MPI_Waitall(n, requests, statuses);
2
As long as senddata[] and recvdata[] do not overlap, the code is perfectly fine. - Hristo Iliev

2 Answers

4
votes

I'm not 100% sure I understand what you're asking, so I'll restate the question first:

If I have a large array of data, can I create nonblocking calls to receive data from subsets of the array and then send the data back out to other processes?
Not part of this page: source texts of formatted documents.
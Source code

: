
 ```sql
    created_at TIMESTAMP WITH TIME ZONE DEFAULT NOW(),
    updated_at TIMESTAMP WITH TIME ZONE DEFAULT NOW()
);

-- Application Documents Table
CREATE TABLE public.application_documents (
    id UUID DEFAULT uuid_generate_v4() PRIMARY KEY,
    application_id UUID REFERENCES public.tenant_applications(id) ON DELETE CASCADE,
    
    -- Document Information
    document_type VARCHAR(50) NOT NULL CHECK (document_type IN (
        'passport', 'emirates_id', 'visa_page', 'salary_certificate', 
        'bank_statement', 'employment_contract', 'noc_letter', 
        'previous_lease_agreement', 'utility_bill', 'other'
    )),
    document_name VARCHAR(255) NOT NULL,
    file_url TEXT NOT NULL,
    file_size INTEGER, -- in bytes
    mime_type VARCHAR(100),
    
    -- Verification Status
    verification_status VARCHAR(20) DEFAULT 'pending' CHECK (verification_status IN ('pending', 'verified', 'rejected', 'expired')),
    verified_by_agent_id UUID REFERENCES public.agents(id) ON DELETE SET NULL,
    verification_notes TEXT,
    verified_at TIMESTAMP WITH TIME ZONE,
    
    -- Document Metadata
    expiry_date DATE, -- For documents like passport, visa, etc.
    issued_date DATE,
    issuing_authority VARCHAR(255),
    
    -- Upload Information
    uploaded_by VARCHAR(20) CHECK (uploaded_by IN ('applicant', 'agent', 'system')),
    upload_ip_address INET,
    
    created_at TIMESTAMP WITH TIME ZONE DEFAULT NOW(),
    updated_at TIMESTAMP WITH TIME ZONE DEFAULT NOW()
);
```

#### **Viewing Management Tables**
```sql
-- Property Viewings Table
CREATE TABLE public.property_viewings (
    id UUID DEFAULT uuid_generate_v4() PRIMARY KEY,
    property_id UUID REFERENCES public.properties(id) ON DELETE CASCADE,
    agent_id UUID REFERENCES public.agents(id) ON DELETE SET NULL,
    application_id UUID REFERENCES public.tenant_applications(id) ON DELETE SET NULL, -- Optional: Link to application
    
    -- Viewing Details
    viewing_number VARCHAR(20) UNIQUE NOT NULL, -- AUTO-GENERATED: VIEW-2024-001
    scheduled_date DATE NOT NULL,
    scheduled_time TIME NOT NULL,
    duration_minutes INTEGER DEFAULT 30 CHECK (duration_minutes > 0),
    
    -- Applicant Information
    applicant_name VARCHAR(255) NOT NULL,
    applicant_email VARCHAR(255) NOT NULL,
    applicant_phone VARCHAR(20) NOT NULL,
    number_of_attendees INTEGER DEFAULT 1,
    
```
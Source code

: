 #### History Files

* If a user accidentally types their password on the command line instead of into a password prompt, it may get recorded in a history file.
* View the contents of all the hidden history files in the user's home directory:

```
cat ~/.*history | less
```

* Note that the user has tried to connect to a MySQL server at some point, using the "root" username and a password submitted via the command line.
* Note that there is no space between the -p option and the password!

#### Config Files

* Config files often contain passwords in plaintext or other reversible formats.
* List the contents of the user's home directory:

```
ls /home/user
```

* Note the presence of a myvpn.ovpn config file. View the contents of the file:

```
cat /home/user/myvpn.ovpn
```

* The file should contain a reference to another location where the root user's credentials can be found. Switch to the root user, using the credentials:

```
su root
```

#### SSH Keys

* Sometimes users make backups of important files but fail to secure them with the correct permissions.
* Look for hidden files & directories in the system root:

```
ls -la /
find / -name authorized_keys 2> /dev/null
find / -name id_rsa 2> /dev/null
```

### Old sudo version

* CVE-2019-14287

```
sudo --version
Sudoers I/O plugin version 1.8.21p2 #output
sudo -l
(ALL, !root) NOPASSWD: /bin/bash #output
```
The answer to that is yes, as long as you synchronize between the receives and sends. Remember that the data from the MPI_IRECV won't have arrived until you've completed the call with MPI_WAIT, so you can't send it to another process until that's happened. Otherwise, the sends will be sending out whatever garbage happens to be in the buffer at the time.

So your code can look like this and be safe:

for (i = 0; i < size; i++)
    MPI_Irecv(&data[i*100], 100, MPI_INT, i, 0, comm, &requests[i]);

/* No touching data in here */

MPI_Waitall(i, requests, statuses);

/* You can touch data here */

for (i = 0; i < size; i++)
    MPI_Isend(&data[i*100], 100, MPI_INT, i+1, 0, comm); /* i+1 is wherever you want to send the data */

/* No touching data in here either */

MPI_Waitall(i, requests, statuses);
3
votes

Throughout the MPI standard the term locations is used and not the term variables in order to prevent such confusion. The MPI library does not care where the memory comes from as long outstanding MPI operations are operating on disjoint sets of memory locations. Different memory locations could be different variables or different elements of a big array. In fact, the whole process memory could be thought as one big anonymous array of bytes.

In many cases, it is possible to achieve the same memory layout given different set of variable declarations. For example, with most x86/x64 C/C++ compilers the following two sets of local variable declarations will result in the same stack layout:

int a, b;             int d[3];
int c;             

|     ....     |      |     ....     |    |
+--------------+      +--------------+    |
|      a       |      |     d[2]     |    |
+--------------+      +--------------+    |  lower addresses
|      b       |      |     d[1]     |    |
+--------------+      +--------------+    |
|      c       |      |     d[0]     |   \|/
+--------------+      +--------------+    V

In that case:

int a, b;
int c;

MPI_Irecv(&a, 1, MPI_INT, ..., &req[0]);
MPI_Irecv(&c, 1, MPI_INT, ..., &req[1]);
MPI_Waitall(2, &req, MPI_STATUSES_IGNORE);

is equivalent to:

int d[3];

MPI_Irecv(&d[2], 1, MPI_INT, ..., &req[0]);
MPI_Irecv(&d[0], 1, MPI_INT, ..., &req[1]);
MPI_Waitall(2, &req, MPI_STATUSES_IGNORE);

In the second case, though d[0] and d[2] belong to the same variable, &d[0] and &d[2] specify different and - in combination with ..., 1, MPI_INT, ... - disjoint memory locations.

In any case, make sure that you are not simultaneously reading from and writing into the same memory location.

A somehow more complex version of the example given by Wesley Bland follows. It overlaps send and receive operations by using MPI_Waitsome instead:

MPI_Request rreqs[size], sreqs[size];

for (i = 0; i < size; i++)
    MPI_Irecv(&data[i*100], 100, MPI_INT, i, 0, comm, &rreqs[i]);

while (1)
{
    int done_idx[size], numdone;

    MPI_Waitsome(size, rreqs, &numdone, done_idx, MPI_STATUSES_IGNORE);
    if (numdone == MPI_UNDEFINED)
        break;

    for (i = 0; i < numdone; i++)
    {
        int id = done_idx[i];
        process(&data[id*100], 100);
        MPI_Isend(&data[id*100], 100, MPI_INT, id, 0, comm, &sreqs[id]);
    }
}

MPI_Waitall(size, sreqs, MPI_STATUSES_IGNORE);

In that particular case, using size separate arrays could result in somehow more readable code.